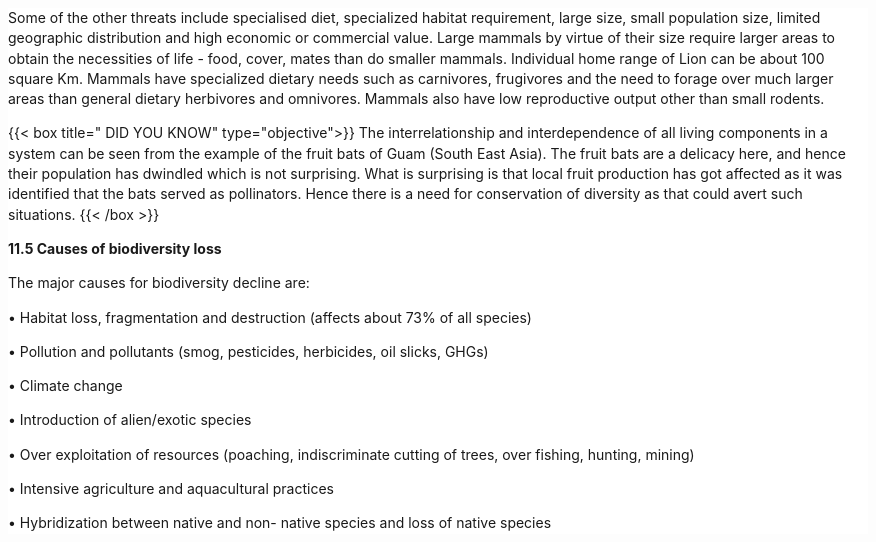 Some of the other threats include
specialised diet, specialized habitat
requirement, large size, small population
size, limited geographic distribution and
high economic or commercial value. Large
mammals by virtue of their size require
larger areas to obtain the necessities of
life - food, cover, mates than do smaller
mammals. Individual home range of Lion can be about 100 square Km. Mammals have
specialized dietary needs such as carnivores,
frugivores and the need to forage over much
larger areas than general dietary herbivores
and omnivores. Mammals also have low
reproductive output other than small rodents.

{{< box title=" DID YOU KNOW" type="objective">}}
The interrelationship
and interdependence of
all living components
in a system can be seen
from the example of the
fruit bats of Guam (South East Asia). The
fruit bats are a delicacy here, and hence
their population has dwindled which is
not surprising. What is surprising is that
local fruit production has got affected
as it was identified that the bats served
as pollinators. Hence there is a need for
conservation of diversity as that could
avert such situations.
{{< /box >}}


**11.5 Causes of biodiversity loss**

The major causes for biodiversity decline are:

• Habitat loss, fragmentation and
destruction (affects about 73% of all
species)

• Pollution and pollutants (smog, pesticides,
herbicides, oil slicks, GHGs)

• Climate change

• Introduction of alien/exotic species

• Over exploitation of resources (poaching,
indiscriminate cutting of trees, over
fishing, hunting, mining)

• Intensive agriculture and aquacultural
practices

• Hybridization between native and non-
native species and loss of native species

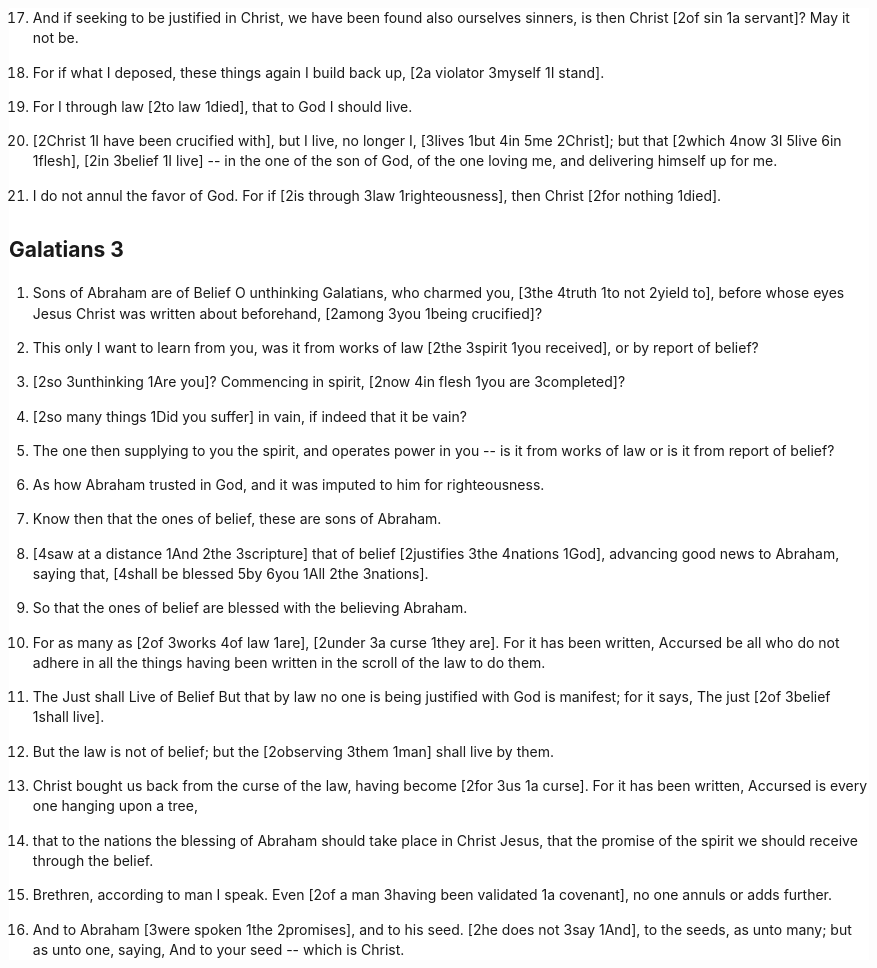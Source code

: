 17. And if seeking to be justified in Christ, we have been found also ourselves sinners, is then Christ [2of sin 1a servant]? May it not be.

18. For if what I deposed, these things again I build back up, [2a violator 3myself 1I stand].

19. For I through law [2to law 1died], that to God I should live.

20. [2Christ 1I have been crucified with], but I live, no longer I, [3lives 1but 4in 5me 2Christ]; but that [2which 4now 3I 5live 6in 1flesh], [2in 3belief 1I live] -- in the one of the son  of God, of the one loving me, and delivering himself up for me.

21. I do not annul the favor  of God. For if [2is through 3law 1righteousness], then Christ [2for nothing 1died].  

## Galatians 3

1.  Sons of Abraham are of Belief O unthinking Galatians, who charmed you, [3the 4truth 1to not 2yield to], before whose eyes Jesus Christ was written about beforehand, [2among 3you 1being crucified]?

2. This only I want to learn from you, was it from works of law [2the 3spirit 1you received], or by report of belief?

3. [2so 3unthinking 1Are you]? Commencing in spirit, [2now 4in flesh 1you are 3completed]?

4. [2so many things 1Did you suffer] in vain, if indeed that it be vain?

5. The one then supplying to you the spirit, and operates power in you -- is it from works of law or is it from report of belief?

6. As how Abraham trusted in God, and it was imputed to him for righteousness.

7. Know then that the ones of belief, these are sons of Abraham.

8. [4saw at a distance 1And 2the 3scripture] that of belief [2justifies 3the 4nations  1God], advancing good news  to Abraham, saying that, [4shall be blessed 5by 6you 1All 2the 3nations].

9. So that the ones of belief are blessed with the believing Abraham.

10. For as many as [2of 3works 4of law 1are], [2under 3a curse 1they are]. For it has been written, Accursed be all who do not adhere in all the things having been written in the scroll of the law  to do them. 

11.  The Just shall Live of Belief But that by law no one is being justified with  God is manifest; for it says, The just [2of 3belief 1shall live].

12. But the law is not of belief; but the [2observing 3them 1man] shall live by them.

13. Christ bought us back from the curse of the law, having become [2for 3us 1a curse]. For it has been written, Accursed is every one  hanging upon a tree,

14. that to the nations the blessing  of Abraham should take place in Christ Jesus, that the promise of the spirit we should receive through the belief.

15. Brethren, according to man I speak. Even [2of a man 3having been validated 1a covenant], no one annuls or adds further.

16.  And to Abraham [3were spoken 1the 2promises], and to his seed. [2he does not 3say 1And], to the seeds, as unto many; but as unto one, saying, And to your seed -- which is Christ.
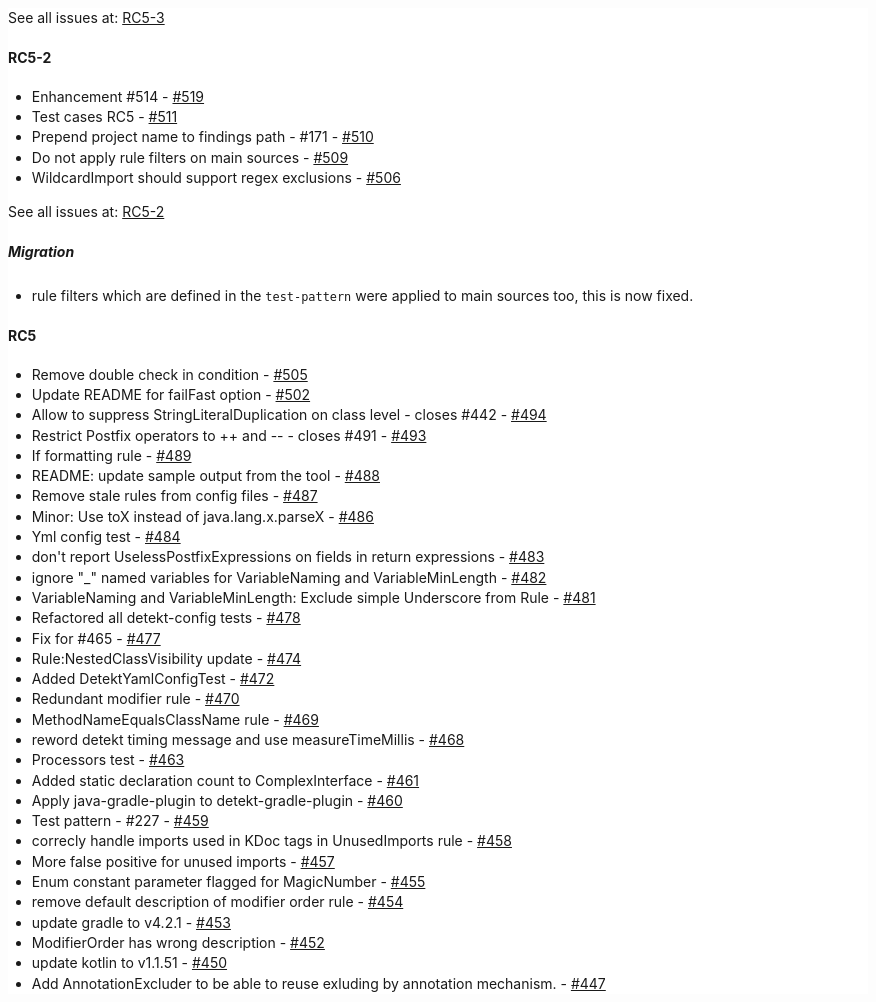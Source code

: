 See all issues at: [RC5-3](https://github.com/arturbosch/detekt/milestone/25)

#### RC5-2

- Enhancement #514 - [#519](https://github.com/arturbosch/detekt/pull/519)
- Test cases RC5 - [#511](https://github.com/arturbosch/detekt/pull/511)
- Prepend project name to findings path - #171 - [#510](https://github.com/arturbosch/detekt/pull/510)
- Do not apply rule filters on main sources - [#509](https://github.com/arturbosch/detekt/pull/509)
- WildcardImport should support regex exclusions - [#506](https://github.com/arturbosch/detekt/issues/506)

See all issues at: [RC5-2](https://github.com/arturbosch/detekt/milestone/24)

##### Migration

- rule filters which are defined in the `test-pattern` were applied to main sources too, this is now fixed.

#### RC5

- Remove double check in condition - [#505](https://github.com/arturbosch/detekt/pull/505)
- Update README for failFast option - [#502](https://github.com/arturbosch/detekt/pull/502)
- Allow to suppress StringLiteralDuplication on class level - closes #442 - [#494](https://github.com/arturbosch/detekt/pull/494)
- Restrict Postfix operators to ++ and -- - closes #491 - [#493](https://github.com/arturbosch/detekt/pull/493)
- If formatting rule - [#489](https://github.com/arturbosch/detekt/pull/489)
- README: update sample output from the tool - [#488](https://github.com/arturbosch/detekt/pull/488)
- Remove stale rules from config files - [#487](https://github.com/arturbosch/detekt/pull/487)
- Minor: Use toX instead of java.lang.x.parseX - [#486](https://github.com/arturbosch/detekt/pull/486)
- Yml config test - [#484](https://github.com/arturbosch/detekt/pull/484)
- don't report UselessPostfixExpressions on fields in return expressions - [#483](https://github.com/arturbosch/detekt/pull/483)
- ignore "_" named variables for VariableNaming and VariableMinLength - [#482](https://github.com/arturbosch/detekt/pull/482)
- VariableNaming and VariableMinLength: Exclude simple Underscore from Rule - [#481](https://github.com/arturbosch/detekt/issues/481)
- Refactored all detekt-config tests - [#478](https://github.com/arturbosch/detekt/pull/478)
- Fix for #465 - [#477](https://github.com/arturbosch/detekt/pull/477)
- Rule:NestedClassVisibility update - [#474](https://github.com/arturbosch/detekt/pull/474)
- Added DetektYamlConfigTest - [#472](https://github.com/arturbosch/detekt/pull/472)
- Redundant modifier rule - [#470](https://github.com/arturbosch/detekt/pull/470)
- MethodNameEqualsClassName rule - [#469](https://github.com/arturbosch/detekt/pull/469)
- reword detekt timing message and use measureTimeMillis - [#468](https://github.com/arturbosch/detekt/pull/468)
- Processors test - [#463](https://github.com/arturbosch/detekt/pull/463)
- Added static declaration count to ComplexInterface - [#461](https://github.com/arturbosch/detekt/pull/461)
- Apply java-gradle-plugin to detekt-gradle-plugin - [#460](https://github.com/arturbosch/detekt/pull/460)
- Test pattern - #227 - [#459](https://github.com/arturbosch/detekt/pull/459)
- correcly handle imports used in KDoc tags in UnusedImports rule - [#458](https://github.com/arturbosch/detekt/pull/458)
- More false positive for unused imports - [#457](https://github.com/arturbosch/detekt/issues/457)
- Enum constant parameter flagged for MagicNumber - [#455](https://github.com/arturbosch/detekt/issues/455)
- remove default description of modifier order rule - [#454](https://github.com/arturbosch/detekt/pull/454)
- update gradle to v4.2.1 - [#453](https://github.com/arturbosch/detekt/pull/453)
- ModifierOrder has wrong description - [#452](https://github.com/arturbosch/detekt/issues/452)
- update kotlin to v1.1.51 - [#450](https://github.com/arturbosch/detekt/pull/450)
- Add AnnotationExcluder to be able to reuse exluding by annotation mechanism. - [#447](https://github.com/arturbosch/detekt/pull/447)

☆ ☆ ☆ ☆

(Exercise directions): Every line above carrying the word "then" needs to be shown.

(Output):
: 17. And if seeking to be justified in Christ, we have been found also ourselves sinners, is then Christ [2of sin 1a servant]? May it not be.
21. I do not annul the favor  of God. For if [2is through 3law 1righteousness], then Christ [2for nothing 1died].  
5. The one then supplying to you the spirit, and operates power in you -- is it from works of law or is it from report of belief?
7. Know then that the ones of belief, these are sons of Abraham.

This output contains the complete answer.